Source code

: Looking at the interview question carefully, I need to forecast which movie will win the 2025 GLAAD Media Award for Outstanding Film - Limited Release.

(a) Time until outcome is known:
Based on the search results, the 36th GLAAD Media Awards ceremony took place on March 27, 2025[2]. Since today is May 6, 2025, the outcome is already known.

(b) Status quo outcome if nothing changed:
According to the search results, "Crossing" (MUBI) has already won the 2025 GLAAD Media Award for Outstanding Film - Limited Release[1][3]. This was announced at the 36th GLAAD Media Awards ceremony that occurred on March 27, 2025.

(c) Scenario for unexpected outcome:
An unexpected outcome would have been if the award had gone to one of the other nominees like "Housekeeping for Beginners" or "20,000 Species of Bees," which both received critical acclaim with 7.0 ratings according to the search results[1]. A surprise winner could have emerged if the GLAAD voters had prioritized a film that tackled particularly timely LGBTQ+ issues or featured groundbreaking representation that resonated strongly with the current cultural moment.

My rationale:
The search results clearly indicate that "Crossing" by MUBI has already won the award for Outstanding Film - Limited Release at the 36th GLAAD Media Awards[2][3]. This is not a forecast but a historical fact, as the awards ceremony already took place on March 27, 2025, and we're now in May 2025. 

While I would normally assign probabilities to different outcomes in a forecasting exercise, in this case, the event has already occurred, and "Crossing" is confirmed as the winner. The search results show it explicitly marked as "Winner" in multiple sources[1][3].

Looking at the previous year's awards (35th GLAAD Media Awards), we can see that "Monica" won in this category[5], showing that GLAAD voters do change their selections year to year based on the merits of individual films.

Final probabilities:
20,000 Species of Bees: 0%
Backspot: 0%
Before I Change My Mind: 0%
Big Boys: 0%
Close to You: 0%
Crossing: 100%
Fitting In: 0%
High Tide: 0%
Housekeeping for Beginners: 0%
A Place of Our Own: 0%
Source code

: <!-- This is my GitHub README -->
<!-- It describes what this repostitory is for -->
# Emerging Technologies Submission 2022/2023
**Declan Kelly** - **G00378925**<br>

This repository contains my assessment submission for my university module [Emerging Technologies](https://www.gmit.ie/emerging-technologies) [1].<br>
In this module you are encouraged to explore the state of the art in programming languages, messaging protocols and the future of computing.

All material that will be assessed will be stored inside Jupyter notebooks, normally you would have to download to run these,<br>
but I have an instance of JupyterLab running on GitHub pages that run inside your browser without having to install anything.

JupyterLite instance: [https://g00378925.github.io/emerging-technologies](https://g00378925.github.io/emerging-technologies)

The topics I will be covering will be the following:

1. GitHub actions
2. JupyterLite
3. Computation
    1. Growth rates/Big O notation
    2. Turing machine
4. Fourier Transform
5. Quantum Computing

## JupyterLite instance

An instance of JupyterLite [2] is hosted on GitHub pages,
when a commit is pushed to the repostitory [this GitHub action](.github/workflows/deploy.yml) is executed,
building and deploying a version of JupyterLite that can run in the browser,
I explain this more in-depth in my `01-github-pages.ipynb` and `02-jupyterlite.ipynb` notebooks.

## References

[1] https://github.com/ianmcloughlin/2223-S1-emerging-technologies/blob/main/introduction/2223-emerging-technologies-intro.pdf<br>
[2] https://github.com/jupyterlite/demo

***

- TRY IT
Every record shown above should be set down again exactly.

- WRITTEN REPLY
Source code

: Looking at the interview question carefully, I need to forecast which movie will win the 2025 GLAAD Media Award for Outstanding Film - Limited Release.

(a) Time until outcome is known:
Based on the search results, the 36th GLAAD Media Awards ceremony took place on March 27, 2025[2]. Since today is May 6, 2025, the outcome is already known.

(b) Status quo outcome if nothing changed:
According to the search results, "Crossing" (MUBI) has already won the 2025 GLAAD Media Award for Outstanding Film - Limited Release[1][3]. This was announced at the 36th GLAAD Media Awards ceremony that occurred on March 27, 2025.

(c) Scenario for unexpected outcome:
An unexpected outcome would have been if the award had gone to one of the other nominees like "Housekeeping for Beginners" or "20,000 Species of Bees," which both received critical acclaim with 7.0 ratings according to the search results[1]. A surprise winner could have emerged if the GLAAD voters had prioritized a film that tackled particularly timely LGBTQ+ issues or featured groundbreaking representation that resonated strongly with the current cultural moment.

My rationale:
The search results clearly indicate that "Crossing" by MUBI has already won the award for Outstanding Film - Limited Release at the 36th GLAAD Media Awards[2][3]. This is not a forecast but a historical fact, as the awards ceremony already took place on March 27, 2025, and we're now in May 2025. 

While I would normally assign probabilities to different outcomes in a forecasting exercise, in this case, the event has already occurred, and "Crossing" is confirmed as the winner. The search results show it explicitly marked as "Winner" in multiple sources[1][3].

Looking at the previous year's awards (35th GLAAD Media Awards), we can see that "Monica" won in this category[5], showing that GLAAD voters do change their selections year to year based on the merits of individual films.

Final probabilities:
20,000 Species of Bees: 0%
Backspot: 0%
Before I Change My Mind: 0%
Big Boys: 0%
Close to You: 0%
Crossing: 100%
Fitting In: 0%
High Tide: 0%
Housekeeping for Beginners: 0%
A Place of Our Own: 0%
Source code

: <!-- This is my GitHub README -->
<!-- It describes what this repostitory is for -->
# Emerging Technologies Submission 2022/2023
**Declan Kelly** - **G00378925**<br>

This repository contains my assessment submission for my university module [Emerging Technologies](https://www.gmit.ie/emerging-technologies) [1].<br>
In this module you are encouraged to explore the state of the art in programming languages, messaging protocols and the future of computing.

All material that will be assessed will be stored inside Jupyter notebooks, normally you would have to download to run these,<br>
but I have an instance of JupyterLab running on GitHub pages that run inside your browser without having to install anything.

JupyterLite instance: [https://g00378925.github.io/emerging-technologies](https://g00378925.github.io/emerging-technologies)

The topics I will be covering will be the following:

1. GitHub actions
2. JupyterLite
3. Computation
    1. Growth rates/Big O notation
    2. Turing machine
4. Fourier Transform
5. Quantum Computing

## JupyterLite instance

An instance of JupyterLite [2] is hosted on GitHub pages,
when a commit is pushed to the repostitory [this GitHub action](.github/workflows/deploy.yml) is executed,
building and deploying a version of JupyterLite that can run in the browser,
I explain this more in-depth in my `01-github-pages.ipynb` and `02-jupyterlite.ipynb` notebooks.

## References

[1] https://github.com/ianmcloughlin/2223-S1-emerging-technologies/blob/main/introduction/2223-emerging-technologies-intro.pdf<br>
[2] https://github.com/jupyterlite/demo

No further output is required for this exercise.